(Data):
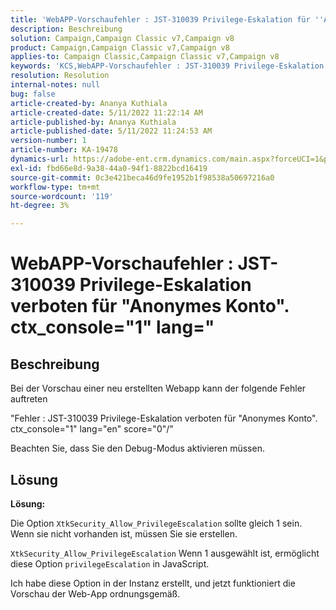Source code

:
 ```yaml
---
title: 'WebAPP-Vorschaufehler : JST-310039 Privilege-Eskalation für ''Anonymous account'' verboten. ctx_console="1" lang="'
description: Beschreibung
solution: Campaign,Campaign Classic v7,Campaign v8
product: Campaign,Campaign Classic v7,Campaign v8
applies-to: Campaign Classic,Campaign Classic v7,Campaign v8
keywords: 'KCS,WebAPP-Vorschaufehler : JST-310039 Privilege-Eskalation für ''Anonymous account'' verboten. ctx_console="1" lang="'
resolution: Resolution
internal-notes: null
bug: false
article-created-by: Ananya Kuthiala
article-created-date: 5/11/2022 11:22:14 AM
article-published-by: Ananya Kuthiala
article-published-date: 5/11/2022 11:24:53 AM
version-number: 1
article-number: KA-19478
dynamics-url: https://adobe-ent.crm.dynamics.com/main.aspx?forceUCI=1&pagetype=entityrecord&etn=knowledgearticle&id=d8560f95-1cd1-ec11-a7b5-0022480a8e40
exl-id: fbd66e8d-9a38-44a0-94f1-8822bcd16419
source-git-commit: 0c3e421beca46d9fe1952b1f98538a50697216a0
workflow-type: tm+mt
source-wordcount: '119'
ht-degree: 3%

---
```


# WebAPP-Vorschaufehler : JST-310039 Privilege-Eskalation verboten für &quot;Anonymes Konto&quot;. ctx_console=&quot;1&quot; lang=&quot;

## Beschreibung


Bei der Vorschau einer neu erstellten Webapp kann der folgende Fehler auftreten

&quot;Fehler : JST-310039 Privilege-Eskalation verboten für &quot;Anonymes Konto&quot;. ctx_console=&quot;1&quot; lang=&quot;en&quot; score=&quot;0&quot;/&quot;

Beachten Sie, dass Sie den Debug-Modus aktivieren müssen.


## Lösung


<b>Lösung:</b>

Die Option `XtkSecurity_Allow_PrivilegeEscalation` sollte gleich 1 sein. Wenn sie nicht vorhanden ist, müssen Sie sie erstellen.

`XtkSecurity_Allow_PrivilegeEscalation` Wenn 1 ausgewählt ist, ermöglicht diese Option `privilegeEscalation` in JavaScript.

Ich habe diese Option in der Instanz erstellt, und jetzt funktioniert die Vorschau der Web-App ordnungsgemäß.
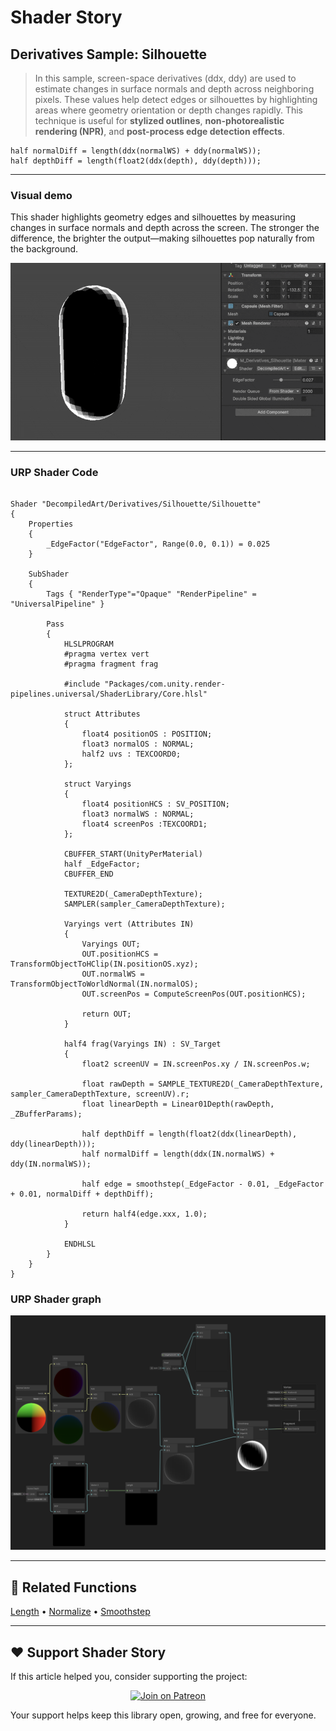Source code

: # Shader Story

## Derivatives Sample: Silhouette

> In this sample, screen-space derivatives (ddx, ddy) are used to estimate changes in surface normals and depth across neighboring pixels.
> These values help detect edges or silhouettes by highlighting areas where geometry orientation or depth changes rapidly.
> This technique is useful for **stylized outlines**, **non-photorealistic rendering (NPR)**, and **post-process edge detection effects**.

```hlsl
half normalDiff = length(ddx(normalWS) + ddy(normalWS));
half depthDiff = length(float2(ddx(depth), ddy(depth)));
```
---

### Visual demo
This shader highlights geometry edges and silhouettes by measuring changes in surface normals and depth across the screen.
The stronger the difference, the brighter the output—making silhouettes pop naturally from the background.

<p align="center">
<img src="https://github.com/DeGGeD/ShaderStory/blob/main/Resources/Images/Chapters/Derivatives/DA_Derivatives_Silhouette_Demo_01.gif" alt="Shader Story: Derivatives - Silhouette" title="Shader Story: Derivatives - Silhouette">
</p>

---
### URP Shader Code

```hlsl

Shader "DecompiledArt/Derivatives/Silhouette/Silhouette"
{
    Properties
    {
        _EdgeFactor("EdgeFactor", Range(0.0, 0.1)) = 0.025
    }

    SubShader
    {
        Tags { "RenderType"="Opaque" "RenderPipeline" = "UniversalPipeline" }

        Pass
        {
            HLSLPROGRAM
            #pragma vertex vert
            #pragma fragment frag

            #include "Packages/com.unity.render-pipelines.universal/ShaderLibrary/Core.hlsl"

            struct Attributes
            {
                float4 positionOS : POSITION;
                float3 normalOS : NORMAL;
                half2 uvs : TEXCOORD0;
            };

            struct Varyings
            {
                float4 positionHCS : SV_POSITION;
                float3 normalWS : NORMAL;
                float4 screenPos :TEXCOORD1;
            };

            CBUFFER_START(UnityPerMaterial)
            half _EdgeFactor;
            CBUFFER_END

            TEXTURE2D(_CameraDepthTexture);
            SAMPLER(sampler_CameraDepthTexture);

            Varyings vert (Attributes IN)
            {
                Varyings OUT;
                OUT.positionHCS = TransformObjectToHClip(IN.positionOS.xyz);
                OUT.normalWS = TransformObjectToWorldNormal(IN.normalOS);
                OUT.screenPos = ComputeScreenPos(OUT.positionHCS);
                
                return OUT;
            }

            half4 frag(Varyings IN) : SV_Target
            {
                float2 screenUV = IN.screenPos.xy / IN.screenPos.w;
                
                float rawDepth = SAMPLE_TEXTURE2D(_CameraDepthTexture, sampler_CameraDepthTexture, screenUV).r;
                float linearDepth = Linear01Depth(rawDepth, _ZBufferParams);

                half depthDiff = length(float2(ddx(linearDepth), ddy(linearDepth)));
                half normalDiff = length(ddx(IN.normalWS) + ddy(IN.normalWS));

                half edge = smoothstep(_EdgeFactor - 0.01, _EdgeFactor + 0.01, normalDiff + depthDiff);

                return half4(edge.xxx, 1.0);
            }

            ENDHLSL
        }
    }
}

```

### URP Shader graph
<p align="center">
<img src="https://github.com/DeGGeD/ShaderStory/blob/main/Resources/Images/Chapters/Derivatives/DA_Derivatives_Silhouette_Graph_01.png" alt="Shader Story: Derivatives - Silhouette" title="Shader Story: Derivatives - Silhouette">
</p>

---

## 🔗 Related Functions

[Length](https://github.com/DeGGeD/ShaderStory/blob/main/Chapters/CommonFunctions/Length.md) • [Normalize](https://github.com/DeGGeD/ShaderStory/blob/main/Chapters/CommonFunctions/Normalize.md) • [Smoothstep](https://github.com/DeGGeD/ShaderStory/blob/main/Chapters/CommonFunctions/Smoothstep.md)

---

## ❤️ Support Shader Story

If this article helped you, consider supporting the project:

<p align="center">
  <a href="https://www.patreon.com/decompiled_art" target="_blank">
    <img src="https://img.shields.io/badge/Join%20on%20Patreon-%20Exclusive%20Updates%20%26%20Community-orange?style=for-the-badge&logo=patreon" alt="Join on Patreon">
  </a>
</p>

Your support helps keep this library open, growing, and free for everyone.
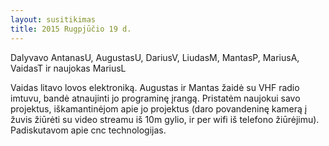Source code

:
 ```yaml
---
layout: susitikimas
title: 2015 Rugpjūčio 19 d.
---
```

Dalyvavo AntanasU, AugustasU, DariusV, LiudasM, MantasP, MariusA, VaidasT ir naujokas MariusL


Vaidas litavo lovos elektroniką.
Augustas ir Mantas žaidė su VHF radio imtuvu, bandė atnaujinti jo programinę įrangą.
Pristatėm naujokui savo projektus, iškamantinėjom apie jo projektus (daro povandeninę kamerą į žuvis žiūrėti su video streamu iš 10m gylio, ir per wifi iš telefono žiūrėjimu).
Padiskutavom apie cnc technologijas.


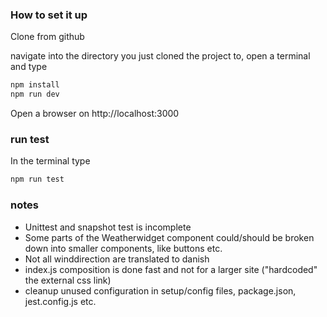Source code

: ### How to set it up

Clone from github

navigate into the directory you just cloned the project to, open a terminal and type

```bash
npm install
npm run dev
```

Open a browser on http://localhost:3000


### run test
In the terminal type
```bash
npm run test
```


### notes
- Unittest and snapshot test is incomplete
- Some parts of the Weatherwidget component could/should be broken down into smaller components, like buttons etc.
- Not all winddirection are translated to danish
- index.js composition is done fast and not for a larger site ("hardcoded" the external css link)
- cleanup unused configuration in setup/config files, package.json, jest.config.js etc.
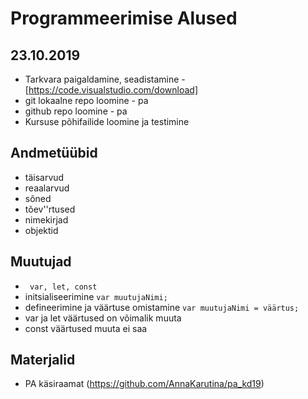 # Programmeerimise Alused
## 23.10.2019
* Tarkvara paigaldamine, seadistamine -  [https://code.visualstudio.com/download]
* git lokaalne repo loomine - pa
* github repo loomine - pa 
* Kursuse põhifailide loomine ja testimine
## Andmetüübid
* täisarvud
* reaalarvud
* sõned
* tõev''rtused
* nimekirjad
* objektid
## Muutujad
* ``` var, let, const```
* initsialiseerimine
```var muutujaNimi; ```
* defineerimine ja väärtuse omistamine
```var muutujaNimi = väärtus; ```
* var ja let väärtused on võimalik muuta
* const väärtused muuta ei saa
## Materjalid
* PA käsiraamat (https://github.com/AnnaKarutina/pa_kd19)

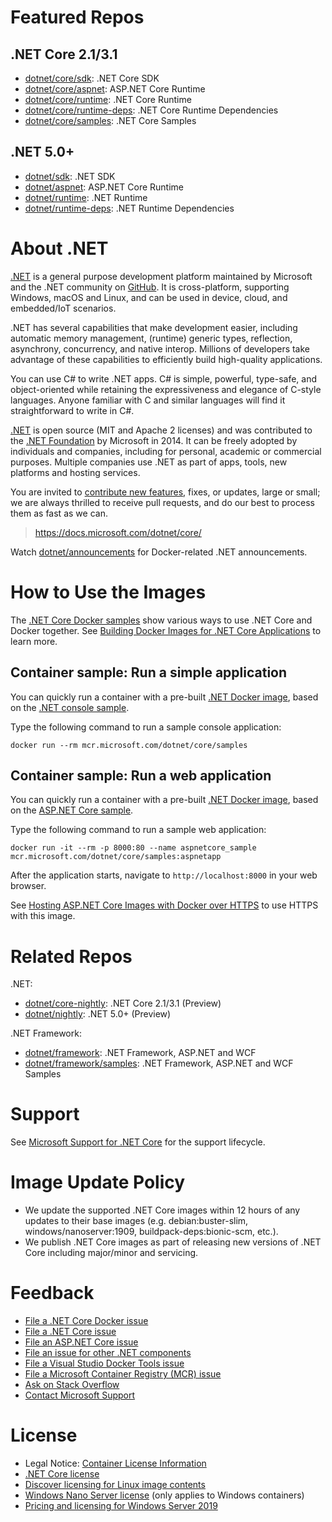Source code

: # Featured Repos

## .NET Core 2.1/3.1

* [dotnet/core/sdk](https://hub.docker.com/_/microsoft-dotnet-core-sdk/): .NET Core SDK
* [dotnet/core/aspnet](https://hub.docker.com/_/microsoft-dotnet-core-aspnet/): ASP.NET Core Runtime
* [dotnet/core/runtime](https://hub.docker.com/_/microsoft-dotnet-core-runtime/): .NET Core Runtime
* [dotnet/core/runtime-deps](https://hub.docker.com/_/microsoft-dotnet-core-runtime-deps/): .NET Core Runtime Dependencies
* [dotnet/core/samples](https://hub.docker.com/_/microsoft-dotnet-core-samples/): .NET Core Samples

## .NET 5.0+

* [dotnet/sdk](https://hub.docker.com/_/microsoft-dotnet-sdk/): .NET SDK
* [dotnet/aspnet](https://hub.docker.com/_/microsoft-dotnet-aspnet/): ASP.NET Core Runtime
* [dotnet/runtime](https://hub.docker.com/_/microsoft-dotnet-runtime/): .NET Runtime
* [dotnet/runtime-deps](https://hub.docker.com/_/microsoft-dotnet-runtime-deps/): .NET Runtime Dependencies

# About .NET

[.NET](https://docs.microsoft.com/dotnet/core/) is a general purpose development platform maintained by Microsoft and the .NET community on [GitHub](https://github.com/dotnet/core). It is cross-platform, supporting Windows, macOS and Linux, and can be used in device, cloud, and embedded/IoT scenarios.

.NET has several capabilities that make development easier, including automatic memory management, (runtime) generic types, reflection, asynchrony, concurrency, and native interop. Millions of developers take advantage of these capabilities to efficiently build high-quality applications.

You can use C# to write .NET apps. C# is simple, powerful, type-safe, and object-oriented while retaining the expressiveness and elegance of C-style languages. Anyone familiar with C and similar languages will find it straightforward to write in C#.

[.NET](https://github.com/dotnet/core) is open source (MIT and Apache 2 licenses) and was contributed to the [.NET Foundation](http://dotnetfoundation.org) by Microsoft in 2014. It can be freely adopted by individuals and companies, including for personal, academic or commercial purposes. Multiple companies use .NET as part of apps, tools, new platforms and hosting services.

You are invited to [contribute new features](https://github.com/dotnet/core/blob/master/CONTRIBUTING.md), fixes, or updates, large or small; we are always thrilled to receive pull requests, and do our best to process them as fast as we can.

> https://docs.microsoft.com/dotnet/core/

Watch [dotnet/announcements](https://github.com/dotnet/announcements/labels/Docker) for Docker-related .NET announcements.

# How to Use the Images

The [.NET Core Docker samples](https://github.com/dotnet/dotnet-docker/blob/master/samples/README.md) show various ways to use .NET Core and Docker together. See [Building Docker Images for .NET Core Applications](https://docs.microsoft.com/dotnet/core/docker/building-net-docker-images) to learn more.

## Container sample: Run a simple application

You can quickly run a container with a pre-built [.NET Docker image](https://hub.docker.com/_/microsoft-dotnet-core-samples/), based on the [.NET console sample](https://github.com/dotnet/dotnet-docker/blob/master/samples/dotnetapp/README.md).

Type the following command to run a sample console application:

```console
docker run --rm mcr.microsoft.com/dotnet/core/samples
```

## Container sample: Run a web application

You can quickly run a container with a pre-built [.NET Docker image](https://hub.docker.com/_/microsoft-dotnet-core-samples/), based on the [ASP.NET Core sample](https://github.com/dotnet/dotnet-docker/blob/master/samples/aspnetapp/README.md).

Type the following command to run a sample web application:

```console
docker run -it --rm -p 8000:80 --name aspnetcore_sample mcr.microsoft.com/dotnet/core/samples:aspnetapp
```

After the application starts, navigate to `http://localhost:8000` in your web browser.

See [Hosting ASP.NET Core Images with Docker over HTTPS](https://github.com/dotnet/dotnet-docker/blob/master/samples/host-aspnetcore-https.md) to use HTTPS with this image.

# Related Repos

.NET:

* [dotnet/core-nightly](https://hub.docker.com/_/microsoft-dotnet-core-nightly/): .NET Core 2.1/3.1 (Preview)
* [dotnet/nightly](https://hub.docker.com/_/microsoft-dotnet-nightly/): .NET 5.0+ (Preview)

.NET Framework:

* [dotnet/framework](https://hub.docker.com/_/microsoft-dotnet-framework/): .NET Framework, ASP.NET and WCF
* [dotnet/framework/samples](https://hub.docker.com/_/microsoft-dotnet-framework-samples/): .NET Framework, ASP.NET and WCF Samples

# Support

See [Microsoft Support for .NET Core](https://github.com/dotnet/core/blob/master/microsoft-support.md) for the support lifecycle.

# Image Update Policy

* We update the supported .NET Core images within 12 hours of any updates to their base images (e.g. debian:buster-slim, windows/nanoserver:1909, buildpack-deps:bionic-scm, etc.).
* We publish .NET Core images as part of releasing new versions of .NET Core including major/minor and servicing.

# Feedback

* [File a .NET Core Docker issue](https://github.com/dotnet/dotnet-docker/issues)
* [File a .NET Core issue](https://github.com/dotnet/core/issues)
* [File an ASP.NET Core issue](https://github.com/aspnet/home/issues)
* [File an issue for other .NET components](https://github.com/dotnet/core/blob/master/Documentation/core-repos.md)
* [File a Visual Studio Docker Tools issue](https://github.com/microsoft/dockertools/issues)
* [File a Microsoft Container Registry (MCR) issue](https://github.com/microsoft/containerregistry/issues)
* [Ask on Stack Overflow](https://stackoverflow.com/questions/tagged/.net-core)
* [Contact Microsoft Support](https://support.microsoft.com/contactus/)

# License

* Legal Notice: [Container License Information](https://aka.ms/mcr/osslegalnotice)
* [.NET Core license](https://github.com/dotnet/dotnet-docker/blob/master/LICENSE)
* [Discover licensing for Linux image contents](https://github.com/dotnet/dotnet-docker/blob/master/documentation/image-artifact-details.md)
* [Windows Nano Server license](https://hub.docker.com/_/microsoft-windows-nanoserver/) (only applies to Windows containers)
* [Pricing and licensing for Windows Server 2019](https://www.microsoft.com/cloud-platform/windows-server-pricing)
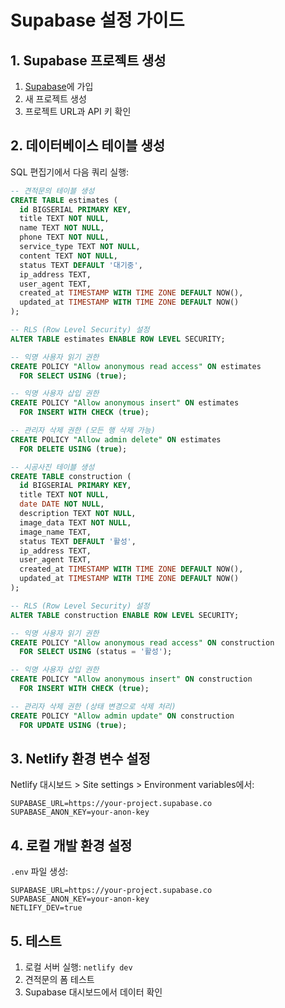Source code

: # Supabase 설정 가이드

## 1. Supabase 프로젝트 생성

1. [Supabase](https://supabase.com)에 가입
2. 새 프로젝트 생성
3. 프로젝트 URL과 API 키 확인

## 2. 데이터베이스 테이블 생성

SQL 편집기에서 다음 쿼리 실행:

```sql
-- 견적문의 테이블 생성
CREATE TABLE estimates (
  id BIGSERIAL PRIMARY KEY,
  title TEXT NOT NULL,
  name TEXT NOT NULL,
  phone TEXT NOT NULL,
  service_type TEXT NOT NULL,
  content TEXT NOT NULL,
  status TEXT DEFAULT '대기중',
  ip_address TEXT,
  user_agent TEXT,
  created_at TIMESTAMP WITH TIME ZONE DEFAULT NOW(),
  updated_at TIMESTAMP WITH TIME ZONE DEFAULT NOW()
);

-- RLS (Row Level Security) 설정
ALTER TABLE estimates ENABLE ROW LEVEL SECURITY;

-- 익명 사용자 읽기 권한
CREATE POLICY "Allow anonymous read access" ON estimates
  FOR SELECT USING (true);

-- 익명 사용자 삽입 권한
CREATE POLICY "Allow anonymous insert" ON estimates
  FOR INSERT WITH CHECK (true);

-- 관리자 삭제 권한 (모든 행 삭제 가능)
CREATE POLICY "Allow admin delete" ON estimates
  FOR DELETE USING (true);

-- 시공사진 테이블 생성
CREATE TABLE construction (
  id BIGSERIAL PRIMARY KEY,
  title TEXT NOT NULL,
  date DATE NOT NULL,
  description TEXT NOT NULL,
  image_data TEXT NOT NULL,
  image_name TEXT,
  status TEXT DEFAULT '활성',
  ip_address TEXT,
  user_agent TEXT,
  created_at TIMESTAMP WITH TIME ZONE DEFAULT NOW(),
  updated_at TIMESTAMP WITH TIME ZONE DEFAULT NOW()
);

-- RLS (Row Level Security) 설정
ALTER TABLE construction ENABLE ROW LEVEL SECURITY;

-- 익명 사용자 읽기 권한
CREATE POLICY "Allow anonymous read access" ON construction
  FOR SELECT USING (status = '활성');

-- 익명 사용자 삽입 권한
CREATE POLICY "Allow anonymous insert" ON construction
  FOR INSERT WITH CHECK (true);

-- 관리자 삭제 권한 (상태 변경으로 삭제 처리)
CREATE POLICY "Allow admin update" ON construction
  FOR UPDATE USING (true);
```

## 3. Netlify 환경 변수 설정

Netlify 대시보드 > Site settings > Environment variables에서:

```
SUPABASE_URL=https://your-project.supabase.co
SUPABASE_ANON_KEY=your-anon-key
```

## 4. 로컬 개발 환경 설정

`.env` 파일 생성:

```
SUPABASE_URL=https://your-project.supabase.co
SUPABASE_ANON_KEY=your-anon-key
NETLIFY_DEV=true
```

## 5. 테스트

1. 로컬 서버 실행: `netlify dev`
2. 견적문의 폼 테스트
3. Supabase 대시보드에서 데이터 확인 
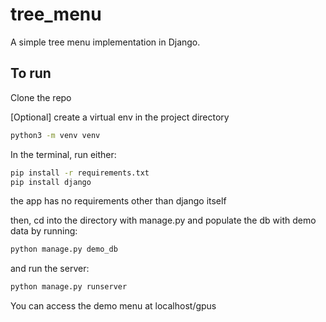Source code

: # tree_menu

A simple tree menu implementation in Django.

## To run

Clone the repo

[Optional] create a virtual env in the project directory

```bash
python3 -m venv venv
```

In the terminal, run either:
    
```bash
pip install -r requirements.txt
pip install django
```

the app has no requirements other than django itself

then, cd into the directory with manage.py and populate the db with demo data by running:

```bash
python manage.py demo_db
```

and run the server:

```bash
python manage.py runserver
```

You can access the demo menu at localhost/gpus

(The problem): Across the material, report every line that has the word "aspnetapp".

(Solution to this task):
You can quickly run a container with a pre-built [.NET Docker image](https://hub.docker.com/_/microsoft-dotnet-core-samples/), based on the [ASP.NET Core sample](https://github.com/dotnet/dotnet-docker/blob/master/samples/aspnetapp/README.md).
docker run -it --rm -p 8000:80 --name aspnetcore_sample mcr.microsoft.com/dotnet/core/samples:aspnetapp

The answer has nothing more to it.